[Opening Records for this task section]

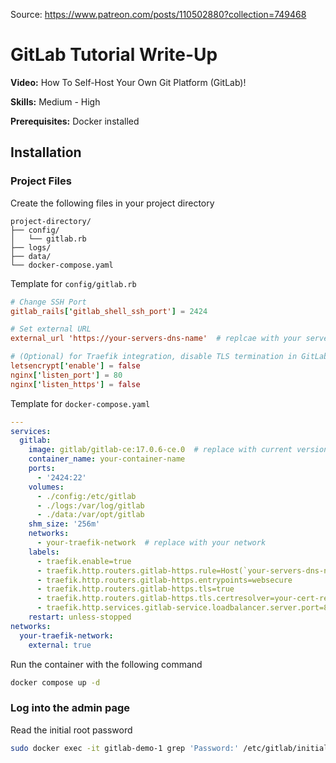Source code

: Source: https://www.patreon.com/posts/110502880?collection=749468

# GitLab Tutorial Write-Up

**Video:** How To Self-Host Your Own Git Platform (GitLab)!

**Skills:** Medium - High

**Prerequisites:** Docker installed

## Installation

### Project Files

Create the following files in your project directory

```
project-directory/
├── config/
│   └── gitlab.rb
├── logs/
├── data/
└── docker-compose.yaml
```

Template for `config/gitlab.rb`

```toml
# Change SSH Port
gitlab_rails['gitlab_shell_ssh_port'] = 2424

# Set external URL
external_url 'https://your-servers-dns-name'  # replcae with your server url

# (Optional) for Traefik integration, disable TLS termination in GitLab
letsencrypt['enable'] = false
nginx['listen_port'] = 80
nginx['listen_https'] = false
```

Template for `docker-compose.yaml`

```yaml
---
services:
  gitlab:
    image: gitlab/gitlab-ce:17.0.6-ce.0  # replace with current version!
    container_name: your-container-name
    ports:
      - '2424:22'
    volumes:
      - ./config:/etc/gitlab
      - ./logs:/var/log/gitlab
      - ./data:/var/opt/gitlab
    shm_size: '256m'
    networks:
      - your-traefik-network  # replace with your network
    labels:
      - traefik.enable=true
      - traefik.http.routers.gitlab-https.rule=Host(`your-servers-dns-name`)  # replace with your server url
      - traefik.http.routers.gitlab-https.entrypoints=websecure
      - traefik.http.routers.gitlab-https.tls=true
      - traefik.http.routers.gitlab-https.tls.certresolver=your-cert-resolver  # replace with your cert-resolvername
      - traefik.http.services.gitlab-service.loadbalancer.server.port=80
    restart: unless-stopped
networks:
  your-traefik-network:
    external: true
```

Run the container with the following command

```bash
docker compose up -d
```

### Log into the admin page

Read the initial root password

```bash
sudo docker exec -it gitlab-demo-1 grep 'Password:' /etc/gitlab/initial_root_password
```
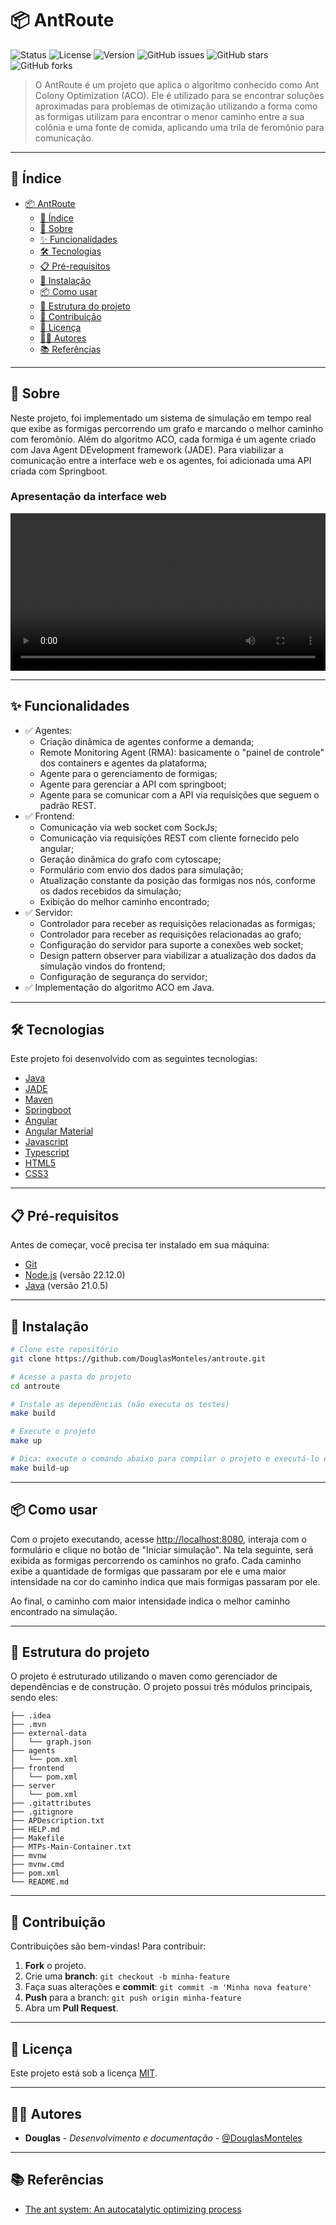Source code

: # 📦 AntRoute

<!-- Badges de status, linguagem, licença, etc. -->
![Status](https://img.shields.io/badge/status-active-success.svg)
![License](https://img.shields.io/badge/license-MIT-blue.svg)
![Version](https://img.shields.io/badge/version-1.0.0-blue)
![GitHub issues](https://img.shields.io/github/issues/DouglasMonteles/antroute)
![GitHub stars](https://img.shields.io/github/stars/DouglasMonteles/antroute)
![GitHub forks](https://img.shields.io/github/forks/DouglasMonteles/antroute)

> O AntRoute é um projeto que aplica o algoritmo conhecido como Ant Colony Optimization (ACO). Ele é utilizado para se encontrar soluções aproximadas para problemas de otimização utilizando a forma como as formigas utilizam para encontrar o menor caminho entre a sua colônia e uma fonte de comida, aplicando uma trila de feromônio para comunicação.

---

## 📑 Índice

- [📦 AntRoute](#-antroute)
  - [📑 Índice](#-índice)
  - [📖 Sobre](#-sobre)
  - [✨ Funcionalidades](#-funcionalidades)
  - [🛠 Tecnologias](#-tecnologias)
  - [📋 Pré-requisitos](#-pré-requisitos)
  - [🚀 Instalação](#-instalação)
  - [📦 Como usar](#-como-usar)
  - [📂 Estrutura do projeto](#-estrutura-do-projeto)
  - [🤝 Contribuição](#-contribuição)
  - [📜 Licença](#-licença)
  - [👨‍💻 Autores](#-autores)
  - [📚 Referências](#-referências)

---

## 📖 Sobre

Neste projeto, foi implementado um sistema de simulação em tempo real que exibe as formigas percorrendo um grafo e marcando o melhor caminho com feromônio. Além do algoritmo ACO, cada formiga é um agente criado com Java Agent DEvelopment framework (JADE). Para viabilizar a comunicação entre a interface web e os agentes, foi adicionada uma API criada com Springboot.

### Apresentação da interface web

<video width="100%" src="https://github.com/user-attachments/assets/22f3e52b-3bab-4d7e-ba6a-49c7e61af4bc"></video>

---

## ✨ Funcionalidades

- ✅ Agentes:
  - Criação dinâmica de agentes conforme a demanda;
  - Remote Monitoring Agent (RMA): basicamente o "painel de controle" dos containers e agentes da plataforma;
  - Agente para o gerenciamento de formigas;
  - Agente para gerenciar a API com springboot;
  - Agente para se comunicar com a API via requisições que seguem o padrão REST.
- ✅ Frontend:
  - Comunicação via web socket com SockJs;
  - Comunicação via requisições REST com cliente fornecido pelo angular;
  - Geração dinâmica do grafo com cytoscape;
  - Formulário com envio dos dados para simulação;
  - Atualização constante da posição das formigas nos nós, conforme os dados recebidos da simulação;
  - Exibição do melhor caminho encontrado;
- ✅ Servidor:
  - Controlador para receber as requisições relacionadas as formigas;
  - Controlador para receber as requisições relacionadas ao grafo;
  - Configuração do servidor para suporte a conexões web socket;
  - Design pattern observer para viabilizar a atualização dos dados da simulação vindos do frontend;
  - Configuração de segurança do servidor;
- ✅ Implementação do algoritmo ACO em Java.

---

## 🛠 Tecnologias

Este projeto foi desenvolvido com as seguintes tecnologias:

- [Java](https://www.java.com/pt-BR)
- [JADE](https://jade-project.gitlab.io)
- [Maven](https://maven.apache.org)
- [Springboot](https://spring.io/projects/spring-boot)
- [Angular](https://angular.dev)
- [Angular Material](https://material.angular.dev)
- [Javascript](https://developer.mozilla.org/pt-BR/docs/Web/JavaScript)
- [Typescript](https://www.typescriptlang.org)
- [HTML5](https://developer.mozilla.org/pt-BR/docs/Web/HTML)
- [CSS3](https://developer.mozilla.org/pt-BR/docs/Web/CSS)

---

## 📋 Pré-requisitos

Antes de começar, você precisa ter instalado em sua máquina:

- [Git](https://git-scm.com/downloads)
- [Node.js](https://nodejs.org/) (versão 22.12.0)
- [Java](https://www.docker.com/) (versão 21.0.5)

---

## 🚀 Instalação

```bash
# Clone este repositório
git clone https://github.com/DouglasMonteles/antroute.git

# Acesse a pasta do projeto
cd antroute

# Instale as dependências (não executa os testes)
make build

# Execute o projeto
make up

# Dica: execute o comando abaixo para compilar o projeto e executá-lo em seguida
make build-up
```

---

## 📦 Como usar

Com o projeto executando, acesse <http://localhost:8080>, interaja com o formulário e clique no botão de "Iniciar simulação". Na tela seguinte, será exibida as formigas percorrendo os caminhos no grafo. Cada caminho exibe a quantidade de formigas que passaram por ele e uma maior intensidade na cor do caminho indica que mais formigas passaram por ele.

Ao final, o caminho com maior intensidade indica o melhor caminho encontrado na simulação.

---

## 📂 Estrutura do projeto

O projeto é estruturado utilizando o maven como gerenciador de dependências e de construção. O projeto possui três módulos principais, sendo eles:

```plaintext
├── .idea
├── .mvn
├── external-data
│   └── graph.json
├── agents
│   └── pom.xml
├── frontend
│   └── pom.xml
├── server
│   └── pom.xml
├── .gitattributes
├── .gitignore
├── APDescription.txt
├── HELP.md
├── Makefile
├── MTPs-Main-Container.txt
├── mvnw
├── mvnw.cmd
├── pom.xml
└── README.md
```

---

## 🤝 Contribuição

Contribuições são bem-vindas! Para contribuir:

1. **Fork** o projeto.
2. Crie uma **branch**: `git checkout -b minha-feature`
3. Faça suas alterações e **commit**: `git commit -m 'Minha nova feature'`
4. **Push** para a branch: `git push origin minha-feature`
5. Abra um **Pull Request**.

---

## 📜 Licença

Este projeto está sob a licença [MIT](LICENSE).

---

## 👨‍💻 Autores

- **Douglas** - _Desenvolvimento e documentação_ - [@DouglasMonteles](https://github.com/DouglasMonteles)

---

## 📚 Referências

- [The ant system: An autocatalytic optimizing process](https://www.academia.edu/download/39665098/Ant_System_An_Autocatalytic_Optimizing_P20151103-26864-13zyssn.pdf)
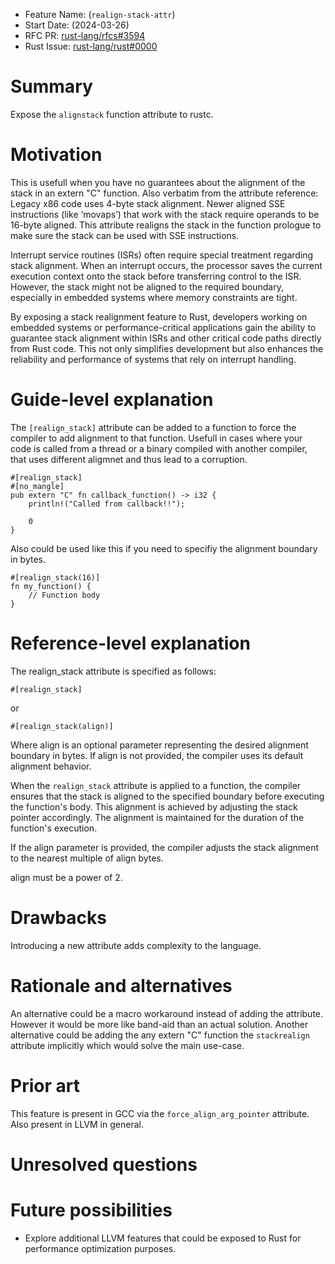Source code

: - Feature Name: (`realign-stack-attr`)
- Start Date: (2024-03-26)
- RFC PR: [rust-lang/rfcs#3594](https://github.com/rust-lang/rfcs/pull/3594)
- Rust Issue: [rust-lang/rust#0000](https://github.com/rust-lang/rust/issues/0000)

# Summary
[summary]: #summary

Expose the `alignstack` function attribute to rustc.

# Motivation
[motivation]: #motivation
This is usefull when you have no guarantees about the alignment of the stack in an extern "C" function.
Also verbatim from the attribute reference:
Legacy x86 code uses 4-byte stack alignment. Newer aligned SSE instructions (like ‘movaps’) that work with the stack require operands to be 16-byte aligned. This attribute realigns the stack in the function prologue to make sure the stack can be used with SSE instructions.

Interrupt service routines (ISRs) often require special treatment regarding stack alignment. When an interrupt occurs, the processor saves the current execution context onto the stack before transferring control to the ISR. However, the stack might not be aligned to the required boundary, especially in embedded systems where memory constraints are tight.

By exposing a stack realignment feature to Rust, developers working on embedded systems or performance-critical applications gain the ability to guarantee stack alignment within ISRs and other critical code paths directly from Rust code. This not only simplifies development but also enhances the reliability and performance of systems that rely on interrupt handling.

# Guide-level explanation
[guide-level-explanation]: #guide-level-explanation
The `[realign_stack]` attribute can be added to a function to force the compiler to add alignment to that function.
Usefull in cases where your code is called from a thread or a binary compiled with another compiler, that uses different aligmnet and thus lead to a corruption.

```
#[realign_stack]
#[no_mangle]
pub extern "C" fn callback_function() -> i32 {
    println!("Called from callback!!");

    0
}
```

Also could be used like this if you need to specifiy the alignment boundary in bytes.

```
#[realign_stack(16)]
fn my_function() {
    // Function body
}
```


# Reference-level explanation
[reference-level-explanation]: #reference-level-explanation
The realign_stack attribute is specified as follows:
```
#[realign_stack]
```
or
```
#[realign_stack(align)]
```

Where align is an optional parameter representing the desired alignment boundary in bytes. If align is not provided, the compiler uses its default alignment behavior.

When the `realign_stack` attribute is applied to a function, the compiler ensures that the stack is aligned to the specified boundary before executing the function's body. This alignment is achieved by adjusting the stack pointer accordingly. The alignment is maintained for the duration of the function's execution.

If the align parameter is provided, the compiler adjusts the stack alignment to the nearest multiple of align bytes.

align must be a power of 2.

# Drawbacks
[drawbacks]: #drawbacks
Introducing a new attribute adds complexity to the language.

# Rationale and alternatives
[rationale-and-alternatives]: #rationale-and-alternatives
An alternative could be a macro workaround instead of adding the attribute.
However it would be more like band-aid than an actual solution.
Another alternative could be adding the any extern "C" function the `stackrealign` attribute implicitly which would solve the main use-case.

# Prior art
[prior-art]: #prior-art
This feature is present in GCC via the `force_align_arg_pointer` attribute.
Also present in LLVM in general.

# Unresolved questions
[unresolved-questions]: #unresolved-questions

# Future possibilities
[future-possibilities]: #future-possibilities
- Explore additional LLVM features that could be exposed to Rust for performance optimization purposes.
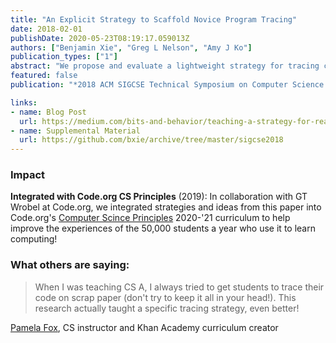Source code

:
 ```yaml
---
title: "An Explicit Strategy to Scaffold Novice Program Tracing"
date: 2018-02-01
publishDate: 2020-05-23T08:19:17.059013Z
authors: ["Benjamin Xie", "Greg L Nelson", "Amy J Ko"]
publication_types: ["1"]
abstract: "We propose and evaluate a lightweight strategy for tracing code that can be efficiently taught to novice programmers, building off of recent findings on \"sketching\" when tracing. This strategy helps novices apply the syntactic and semantic knowledge they are learning by encouraging line-by-line tracing and providing an external representation of memory for them to update. To evaluate the effect of teaching this strategy, we conducted a block-randomized experiment with 24 novices enrolled in a university-level CS1 course. We spent only 5-10 minutes introducing the strategy to the experimental condition. We then asked both conditions to think-aloud as they predicted the output of short programs. Students using this strategy scored on average 15% higher than students in the control group for the tracing problems used the study (p<0.05). Qualitative analysis of think-aloud and interview data showed that tracing systematically (line-by-line and \"sketching\" intermediate values) led to better performance and that the strategy scaffolded and encouraged systematic tracing. Students who learned the strategy also scored on average 7% higher on the course midterm. These findings suggest that in <1 hour and without computer-based tools, we can improve CS1 students’ tracing abilities by explicitly teaching a strategy."
featured: false
publication: "*2018 ACM SIGCSE Technical Symposium on Computer Science Education*"

links:
- name: Blog Post
  url: https://medium.com/bits-and-behavior/teaching-a-strategy-for-reading-code-fbc9f4044cab
- name: Supplemental Material
  url: https://github.com/bxie/archive/tree/master/sigcse2018
---
```


### Impact
**Integrated with Code.org CS Principles** (2019): In collaboration with GT Wrobel at Code.org, we integrated strategies and ideas from this paper into Code.org's [Computer Scince Principles](https://code.org/educate/csp) 2020-'21 curriculum to help improve the experiences of the 50,000 students a year who use it to learn computing!

### What others are saying:
> When I was teaching CS A, I always tried to get students to trace their code on scrap paper (don't try to keep it all in your head!). This research actually taught a specific tracing strategy, even better!

[Pamela Fox](https://twitter.com/pamelafox/status/1336410035665084416), CS instructor and Khan Academy curriculum creator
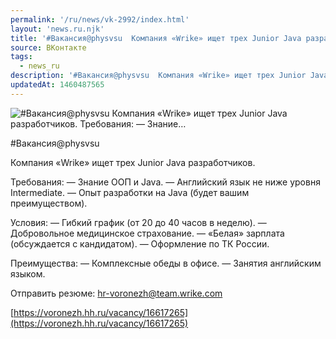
 ```yaml
---
permalink: '/ru/news/vk-2992/index.html'
layout: 'news.ru.njk'
title: '#Вакансия@physvsu  Компания «Wrike» ищет трех Junior Java разработчиков. Требования:  — Знание'
source: ВКонтакте
tags:
  - news_ru
description: '#Вакансия@physvsu  Компания «Wrike» ищет трех Junior Java разработчиков. Требования:  — Знание…'
updatedAt: 1460487565
---
```

![#Вакансия@physvsu  Компания «Wrike» ищет трех Junior Java разработчиков. Требования:  — Знание…](https://sun9-43.userapi.com/impf/c636523/v636523484/920/LqQSf3YlSBc.jpg?size=900x600&quality=96&proxy=1&sign=3c97afece94f5f731f497f0bb55561c3&c_uniq_tag=12uNR0qPAEfE0BddUj-EZ3NUBBiIvEPyBUiBLqginQs&type=album)

#Вакансия@physvsu

Компания «Wrike» ищет трех Junior Java разработчиков.

Требования:
— Знание ООП и Java.
— Английский язык не ниже уровня Intermediate.
— Опыт разработки на Java (будет вашим преимуществом).

Условия:
— Гибкий график (от 20 до 40 часов в неделю).
— Добровольное медицинское страхование.
— «Белая» зарплата (обсуждается с кандидатом).
— Оформление по ТК России.

Преимущества:
— Комплексные обеды в офисе.
— Занятия английским языком.

Отправить резюме: hr-voronezh@team.wrike.com

[https://voronezh.hh.ru/vacancy/16617265](https://voronezh.hh.ru/vacancy/16617265)
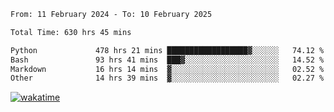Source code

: <!--START_SECTION:waka-->

```txt
From: 11 February 2024 - To: 10 February 2025

Total Time: 630 hrs 45 mins

Python             478 hrs 21 mins ██████████████████▓░░░░░░   74.12 %
Bash               93 hrs 41 mins  ███▓░░░░░░░░░░░░░░░░░░░░░   14.52 %
Markdown           16 hrs 14 mins  ▓░░░░░░░░░░░░░░░░░░░░░░░░   02.52 %
Other              14 hrs 39 mins  ▓░░░░░░░░░░░░░░░░░░░░░░░░   02.27 %
```

<!--END_SECTION:waka-->
[![wakatime](https://wakatime.com/badge/user/5f89a63a-5294-4958-ad30-2b3455e63f2a.svg)](https://wakatime.com/@5f89a63a-5294-4958-ad30-2b3455e63f2a)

[Closing Records for this task section]

* Problem to solve: In the data above, find the line with "- [📑 Índice](#-índice)" and the line with "- Formulário com". Retype both, plus every line between them, exactly.

* Response to the task:
  - [📑 Índice](#-índice)
  - [📖 Sobre](#-sobre)
  - [✨ Funcionalidades](#-funcionalidades)
  - [🛠 Tecnologias](#-tecnologias)
  - [📋 Pré-requisitos](#-pré-requisitos)
  - [🚀 Instalação](#-instalação)
  - [📦 Como usar](#-como-usar)
  - [📂 Estrutura do projeto](#-estrutura-do-projeto)
  - [🤝 Contribuição](#-contribuição)
  - [📜 Licença](#-licença)
  - [👨‍💻 Autores](#-autores)
  - [📚 Referências](#-referências)

---

## 📖 Sobre

Neste projeto, foi implementado um sistema de simulação em tempo real que exibe as formigas percorrendo um grafo e marcando o melhor caminho com feromônio. Além do algoritmo ACO, cada formiga é um agente criado com Java Agent DEvelopment framework (JADE). Para viabilizar a comunicação entre a interface web e os agentes, foi adicionada uma API criada com Springboot.

### Apresentação da interface web

<video width="100%" src="https://github.com/user-attachments/assets/22f3e52b-3bab-4d7e-ba6a-49c7e61af4bc"></video>

---

## ✨ Funcionalidades

- ✅ Agentes:
  - Criação dinâmica de agentes conforme a demanda;
  - Remote Monitoring Agent (RMA): basicamente o "painel de controle" dos containers e agentes da plataforma;
  - Agente para o gerenciamento de formigas;
  - Agente para gerenciar a API com springboot;
  - Agente para se comunicar com a API via requisições que seguem o padrão REST.
- ✅ Frontend:
  - Comunicação via web socket com SockJs;
  - Comunicação via requisições REST com cliente fornecido pelo angular;
  - Geração dinâmica do grafo com cytoscape;
  - Formulário com envio dos dados para simulação;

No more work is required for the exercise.